The group includes Scottish American, a wholesale broker known for having an unusual culture – for example, historically staff have been able to pick their own titles, and these have ranged from the unremarkable (for example, producer) to the eye-catching ‘master of coin’ or ‘claims-jedi’ –

and flat structure that its chief everything officer, Danny Ginden, described as “meritocratic” in conversation with Insurance Business last October.

With culture, as with other business elements, Novatae is taking a “blending” approach to what works and what doesn’t, and Kerr said it is aiming to “take the best of what each [business] has to offer”

“There’s a tremendous amount of talent inside [Scottish American] and, as we move forward, what we are going to try and do is take the best of the culture of each and every acquisition and blend it together,” Kerr said.

“Obviously, it’ll change for everyone; it’s going to change for MarketScout, it’ll change for Scottish American, it’ll change for Keating.”

Targeting growth through digital, data, and the human touch

Every acquisition brings something “unique to the table”, Kerr said.
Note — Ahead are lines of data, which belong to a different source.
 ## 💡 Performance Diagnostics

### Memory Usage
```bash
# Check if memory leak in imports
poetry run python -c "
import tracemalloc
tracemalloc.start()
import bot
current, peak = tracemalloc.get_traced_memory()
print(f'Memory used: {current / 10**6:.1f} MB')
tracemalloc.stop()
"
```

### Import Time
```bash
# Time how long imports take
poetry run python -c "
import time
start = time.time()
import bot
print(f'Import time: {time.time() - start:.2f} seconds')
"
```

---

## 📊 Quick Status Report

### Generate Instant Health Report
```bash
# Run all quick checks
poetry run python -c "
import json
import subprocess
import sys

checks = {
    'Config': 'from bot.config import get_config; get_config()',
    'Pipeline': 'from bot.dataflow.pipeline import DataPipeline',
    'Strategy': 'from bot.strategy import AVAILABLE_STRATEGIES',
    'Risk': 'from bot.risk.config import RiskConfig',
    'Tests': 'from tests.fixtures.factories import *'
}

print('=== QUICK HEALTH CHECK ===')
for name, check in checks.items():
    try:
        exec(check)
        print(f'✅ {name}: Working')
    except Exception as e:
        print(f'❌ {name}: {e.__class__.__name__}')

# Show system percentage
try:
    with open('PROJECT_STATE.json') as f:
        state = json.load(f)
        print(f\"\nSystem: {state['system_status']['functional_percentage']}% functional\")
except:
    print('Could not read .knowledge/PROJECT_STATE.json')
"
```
In MarketScout’s case, this is distribution technology built over 20 years and relationships with more than 20,000 retail agents.

The overall game plan is to use data and analytics and couple this with a “human expertise” element.
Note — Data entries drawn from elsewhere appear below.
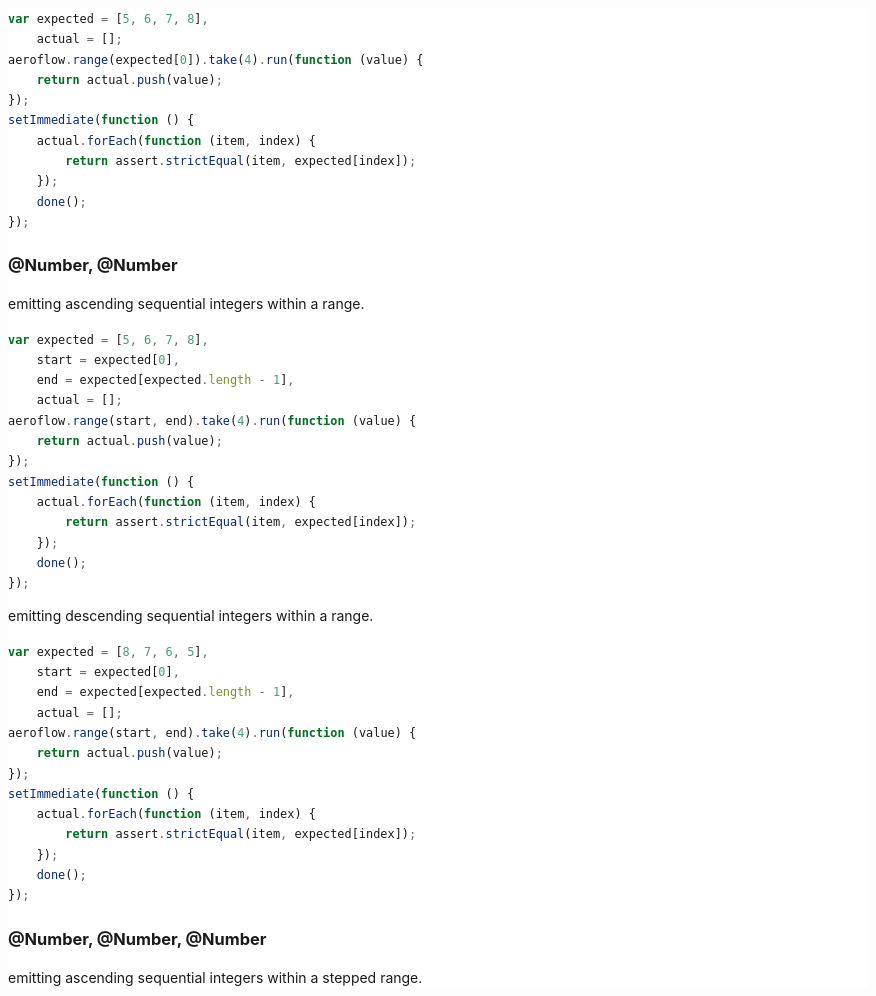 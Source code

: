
 ```js
var expected = [5, 6, 7, 8],
    actual = [];
aeroflow.range(expected[0]).take(4).run(function (value) {
    return actual.push(value);
});
setImmediate(function () {
    actual.forEach(function (item, index) {
        return assert.strictEqual(item, expected[index]);
    });
    done();
});
```

<a name="aeroflow-rangenumber-number-number-number-number"></a>
### @Number, @Number
emitting ascending sequential integers within a range.

```js
var expected = [5, 6, 7, 8],
    start = expected[0],
    end = expected[expected.length - 1],
    actual = [];
aeroflow.range(start, end).take(4).run(function (value) {
    return actual.push(value);
});
setImmediate(function () {
    actual.forEach(function (item, index) {
        return assert.strictEqual(item, expected[index]);
    });
    done();
});
```

emitting descending sequential integers within a range.

```js
var expected = [8, 7, 6, 5],
    start = expected[0],
    end = expected[expected.length - 1],
    actual = [];
aeroflow.range(start, end).take(4).run(function (value) {
    return actual.push(value);
});
setImmediate(function () {
    actual.forEach(function (item, index) {
        return assert.strictEqual(item, expected[index]);
    });
    done();
});
```

<a name="aeroflow-rangenumber-number-number-number-number-number"></a>
### @Number, @Number, @Number
emitting ascending sequential integers within a stepped range.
“We were doing big data before it was even cool,” Kerr said.

“The ability to reach out and know where [for example] every red roof barn is in America is worth a lot, and we’ll be using that to the advantage of our systems and the advantage of our retail agent partners.”

MarketScout’s exchange will act as an entry point for retail agents, Kerr said, with specialisms compiled into verticals on the platform.
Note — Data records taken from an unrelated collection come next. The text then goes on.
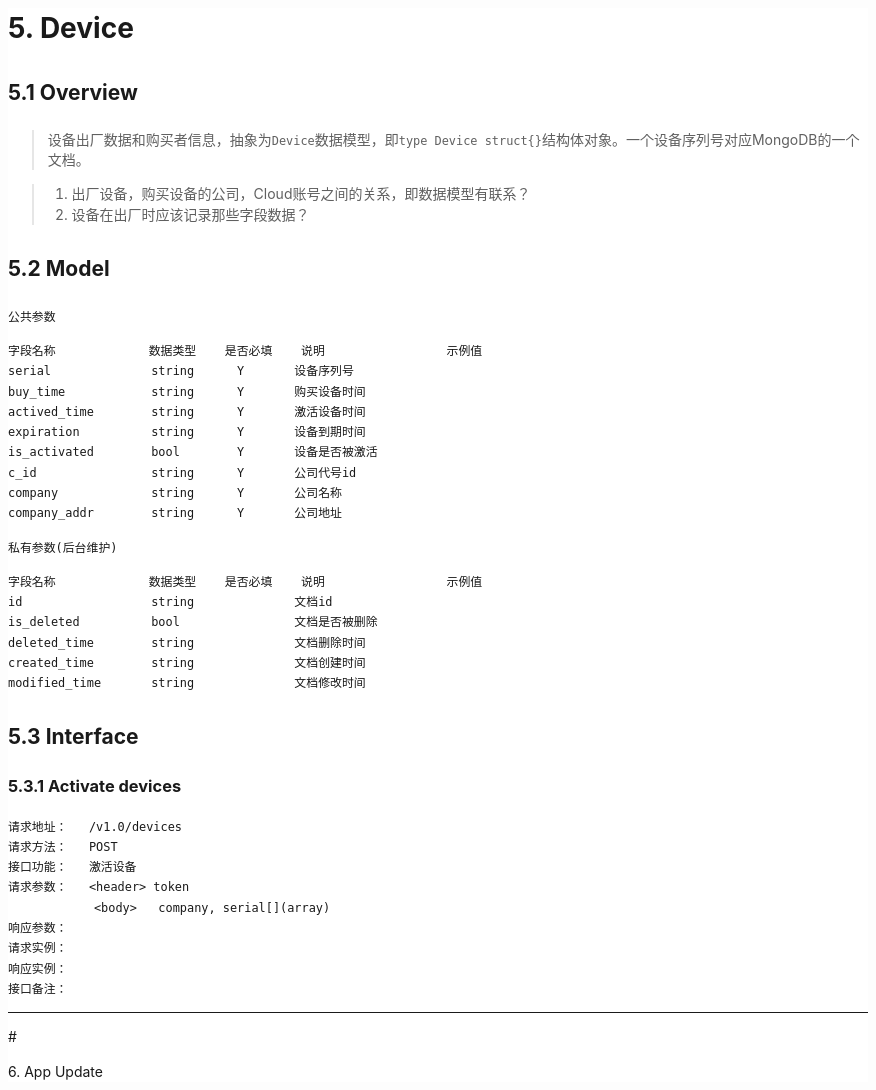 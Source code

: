 # <p id="5"/>5. Device 

## <p id="5.1"/>5.1 Overview 

> 设备出厂数据和购买者信息，抽象为`Device`数据模型，即`type Device struct{}`结构体对象。一个设备序列号对应MongoDB的一个文档。

> 1. 出厂设备，购买设备的公司，Cloud账号之间的关系，即数据模型有联系？
> 3. 设备在出厂时应该记录那些字段数据？

## <p id="5.2"/>5.2 Model

`公共参数`
``` 
字段名称             数据类型    是否必填    说明            		示例值
serial				string		Y		设备序列号
buy_time			string		Y		购买设备时间
actived_time		string 		Y 		激活设备时间
expiration			string  	Y 		设备到期时间
is_activated		bool		Y		设备是否被激活
c_id				string		Y		公司代号id
company				string		Y		公司名称
company_addr		string		Y		公司地址
```
`私有参数(后台维护)`
```	
字段名称             数据类型    是否必填    说明            		示例值
id				    string				文档id
is_deleted 			bool				文档是否被删除
deleted_time 		string				文档删除时间
created_time	    string			    文档创建时间
modified_time	    string			    文档修改时间
```
## <p id="5.3"/>5.3 Interface

### <p id="5.3.1"/>5.3.1 Activate devices
```
请求地址：	/v1.0/devices
请求方法：	POST
接口功能：	激活设备
请求参数：	<header> token
			<body>   company, serial[](array)
响应参数：	
请求实例：
响应实例：
接口备注：
```
----------

#<p id="6"/>6. App Update
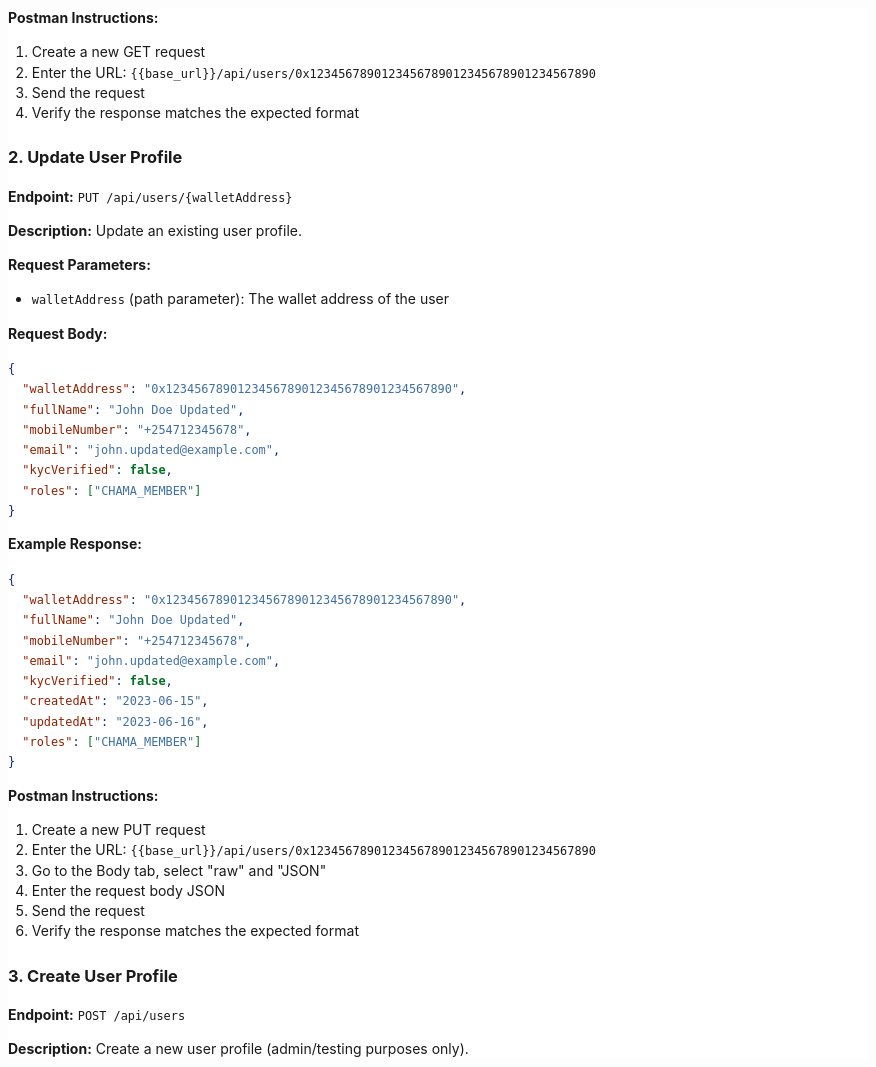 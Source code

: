 **Postman Instructions:**
1. Create a new GET request
2. Enter the URL: `{{base_url}}/api/users/0x1234567890123456789012345678901234567890`
3. Send the request
4. Verify the response matches the expected format

### 2. Update User Profile

**Endpoint:** `PUT /api/users/{walletAddress}`

**Description:** Update an existing user profile.

**Request Parameters:**
- `walletAddress` (path parameter): The wallet address of the user

**Request Body:**
```json
{
  "walletAddress": "0x1234567890123456789012345678901234567890",
  "fullName": "John Doe Updated",
  "mobileNumber": "+254712345678",
  "email": "john.updated@example.com",
  "kycVerified": false,
  "roles": ["CHAMA_MEMBER"]
}
```

**Example Response:**
```json
{
  "walletAddress": "0x1234567890123456789012345678901234567890",
  "fullName": "John Doe Updated",
  "mobileNumber": "+254712345678",
  "email": "john.updated@example.com",
  "kycVerified": false,
  "createdAt": "2023-06-15",
  "updatedAt": "2023-06-16",
  "roles": ["CHAMA_MEMBER"]
}
```

**Postman Instructions:**
1. Create a new PUT request
2. Enter the URL: `{{base_url}}/api/users/0x1234567890123456789012345678901234567890`
3. Go to the Body tab, select "raw" and "JSON"
4. Enter the request body JSON
5. Send the request
6. Verify the response matches the expected format

### 3. Create User Profile

**Endpoint:** `POST /api/users`

**Description:** Create a new user profile (admin/testing purposes only).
We’re “not going to fake it”, says Novatae CEO

While the MGA and wholesale broking business has multi-billion-dollar premium ambitions, it will not be looking to grow in areas it cannot compete in, according to Kerr.

“You have some incredible competitors out there, and they’re all very good, so we’re going to pick those specialty areas where we can be the best of the best and put forth those and try and capitalize upon them,” Kerr said.

“If we’re not good at shipbuilding, we’re not going to fake it and try and do shipbuilding; we’re going to be very straightforward with the retail community and tell them exactly what we’re good at and we’re going to try and be the very best at that.

“We are not going to go out and say there’s nothing we can’t do, just send it to us and we’ll try and cobble it together – if we don’t do shipbuilding, we’re just going to tell you, and as a matter of fact, we will probably then connect you with one of our friendly competitors that is great at shipbuilding, because at the end of the day when you walk through that door, our job is to find you a solution, even if it’s not within one of our companies.”